FORD CITY, Pa. -- As dwindling membership and a lack of funds force ethnic churches across the country to close, parishioners worry their cultural pasts could be lost.
Holy Trinity, a Slovak church in Ford City, Pa., shut its doors in early August because of low attendance, a shortage of priests and a lack of money. At the same time, St. Francis of Paola, a predominantly Polish church, and St. Mary's, attended by German families, closed.
Church officials said there were too few people to support the Pittsburgh-area churches, according to the Associated Baptist Press (ABP).
"When everything boils down, all you have left is your roots," said Rose Bloser, 51, who had attended Holy Trinity most of her life. "I realize we're all in a melting pot, but you always keep some ties to where you came from."
Most of the ethnic churches now facing closure were established in the 1800s and early 1900s when Eastern European immigrants came to America for work.
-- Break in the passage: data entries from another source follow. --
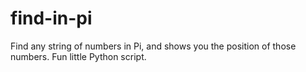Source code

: # find-in-pi
Find any string of numbers in Pi, and shows you the position of those numbers. Fun little Python script.
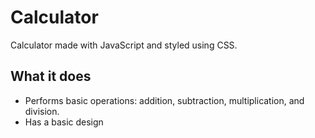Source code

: # Calculator

Calculator made with JavaScript and styled using CSS.

## What it does
- Performs basic operations: addition, subtraction, multiplication, and division.
- Has a basic design
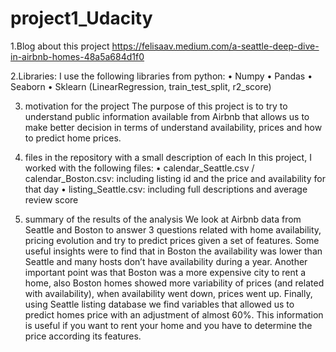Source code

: # project1_Udacity
1.Blog about this project
https://felisaav.medium.com/a-seattle-deep-dive-in-airbnb-homes-48a5a684d1f0

2.Libraries: I use the following libraries from python:
•	Numpy
•	Pandas
•	Seaborn
•	Sklearn (LinearRegression, train_test_split, r2_score)

3.	motivation for the project
The purpose of this project is to try to understand public information available from Airbnb that allows us to make better decision in terms of understand availability, prices and how to predict home prices.

4.	files in the repository with a small description of each
In this project, I worked with the following files:
•	calendar_Seattle.csv / calendar_Boston.csv: including listing id and the price and availability for that day
•	listing_Seattle.csv: including full descriptions and average review score

5.	summary of the results of the analysis 
We look at Airbnb data from Seattle and Boston to answer 3 questions related with home availability, pricing evolution and try to predict prices given a set of features.
Some useful insights were to find that in Boston the availability was lower than Seattle and many hosts don’t have availability during a year.
Another important point was that Boston was a more expensive city to rent a home, also Boston homes showed more variability of prices (and related with availability), when availability went down, prices went up.
Finally, using Seattle listing database we find variables that allowed us to predict homes price with an adjustment of almost 60%. This information is useful if you want to rent your home and you have to determine the price according its features.
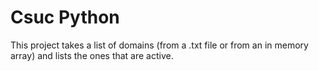 # Csuc Python
This project takes a list of domains (from a .txt file or from an in memory array) and lists the ones that are active.
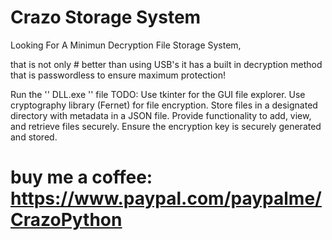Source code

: 

# Crazo Storage System

Looking For A Minimun Decryption File Storage System, 

that is not only # better than using USB's
it has a built in decryption method that is passwordless to ensure maximum protection!

Run the '' DLL.exe '' file
TODO:
Use tkinter for the GUI file explorer.
Use cryptography library (Fernet) for file encryption.
Store files in a designated directory with metadata in a JSON file.
Provide functionality to add, view, and retrieve files securely.
Ensure the encryption key is securely generated and stored.

# buy me a coffee: https://www.paypal.com/paypalme/CrazoPython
Many of the churches are Catholic.
The Pittsburgh Catholic diocese closed 10 ethnic parishes from 1988 to 1995. The closings appear to be a trend, according to the ABP. A Polish parish in Cleveland closed two years ago, and in March, a Roman Catholic church in Gary, Ind., closed after attendance dwindled to about 200. At one time, the church drew nearly 1,000 Polish, Czech and Lithuanian parishioners.